ACTION ITEM:
Only one stretch of the listing below is wanted. Begin at the line that has "Table access가 발생하니, 오히려 성능이 굉장히 좋지 않다.", stop after the line that has "b-tree, or domain.", and repeat every line in between exactly.

○ ○ ○ ○ ○ ○ ○

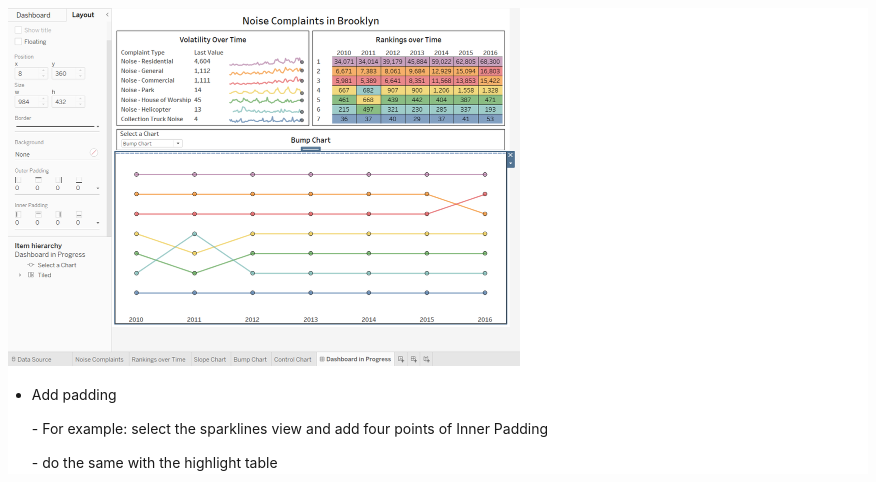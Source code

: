   <img src="/images/S-Tableau-Advanced-6-Dashboarding/image-20210712142157180.png" alt="image-20210712142157180" style="zoom:50%;" />  

<br />

* Add padding

  \- For example: select the sparklines view and add four points of Inner Padding

  \- do the same with the highlight table
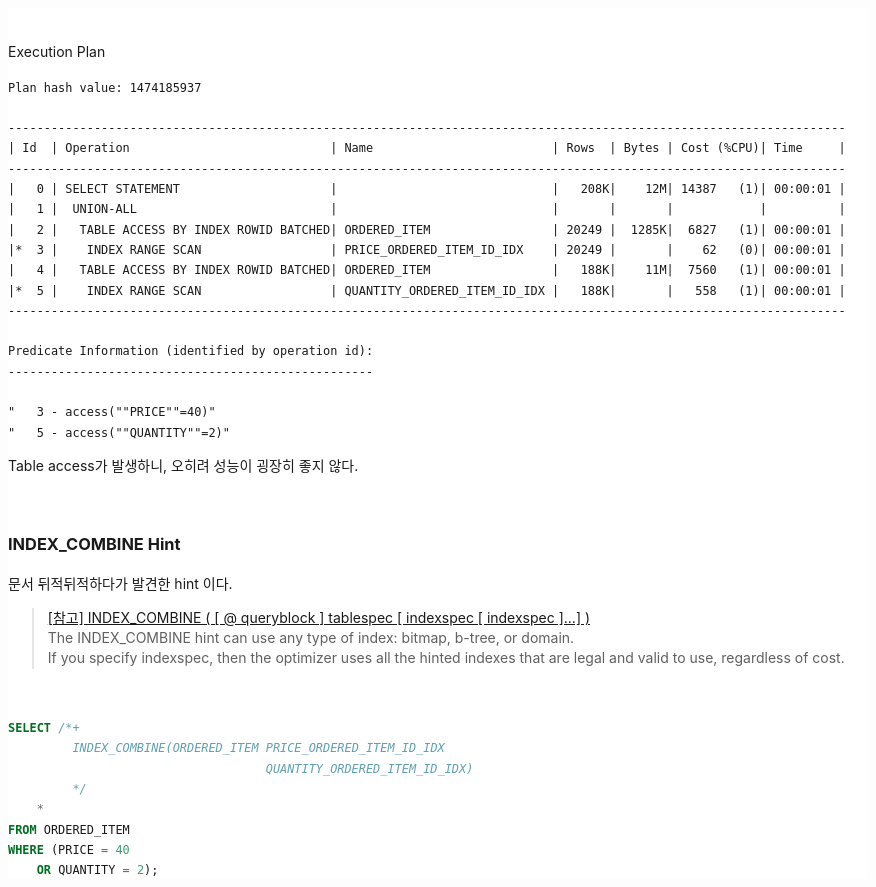 <br/>

Execution Plan

```
Plan hash value: 1474185937
 
---------------------------------------------------------------------------------------------------------------------
| Id  | Operation                            | Name                         | Rows  | Bytes | Cost (%CPU)| Time     |
---------------------------------------------------------------------------------------------------------------------
|   0 | SELECT STATEMENT                     |                              |   208K|    12M| 14387   (1)| 00:00:01 |
|   1 |  UNION-ALL                           |                              |       |       |            |          |
|   2 |   TABLE ACCESS BY INDEX ROWID BATCHED| ORDERED_ITEM                 | 20249 |  1285K|  6827   (1)| 00:00:01 |
|*  3 |    INDEX RANGE SCAN                  | PRICE_ORDERED_ITEM_ID_IDX    | 20249 |       |    62   (0)| 00:00:01 |
|   4 |   TABLE ACCESS BY INDEX ROWID BATCHED| ORDERED_ITEM                 |   188K|    11M|  7560   (1)| 00:00:01 |
|*  5 |    INDEX RANGE SCAN                  | QUANTITY_ORDERED_ITEM_ID_IDX |   188K|       |   558   (1)| 00:00:01 |
---------------------------------------------------------------------------------------------------------------------
 
Predicate Information (identified by operation id):
---------------------------------------------------
 
"   3 - access(""PRICE""=40)"
"   5 - access(""QUANTITY""=2)"
```

Table access가 발생하니, 오히려 성능이 굉장히 좋지 않다.

<br/>

### INDEX_COMBINE Hint

문서 뒤적뒤적하다가 발견한 hint 이다.

> [[참고] INDEX_COMBINE ( [ @ queryblock ] tablespec [ indexspec [ indexspec ]...] )](https://docs.oracle.com/en/database/oracle/oracle-database/19/sqlrf/Comments.html#GUID-ED589B14-7A6B-4CEB-9F6F-410E9DFF6BA2)  
> The INDEX_COMBINE hint can use any type of index: bitmap, b-tree, or domain.   
> If you specify indexspec, then the optimizer uses all the hinted indexes that are legal and valid to use, regardless
> of cost.

<br/>

```sql
SELECT /*+
         INDEX_COMBINE(ORDERED_ITEM PRICE_ORDERED_ITEM_ID_IDX
                                    QUANTITY_ORDERED_ITEM_ID_IDX)
         */
    *
FROM ORDERED_ITEM
WHERE (PRICE = 40
    OR QUANTITY = 2);
```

○ ○ ○ ○ ○ ○ ○

ANSWER BOX:
Table access가 발생하니, 오히려 성능이 굉장히 좋지 않다.

<br/>

### INDEX_COMBINE Hint

문서 뒤적뒤적하다가 발견한 hint 이다.

> [[참고] INDEX_COMBINE ( [ @ queryblock ] tablespec [ indexspec [ indexspec ]...] )](https://docs.oracle.com/en/database/oracle/oracle-database/19/sqlrf/Comments.html#GUID-ED589B14-7A6B-4CEB-9F6F-410E9DFF6BA2)  
> The INDEX_COMBINE hint can use any type of index: bitmap, b-tree, or domain.   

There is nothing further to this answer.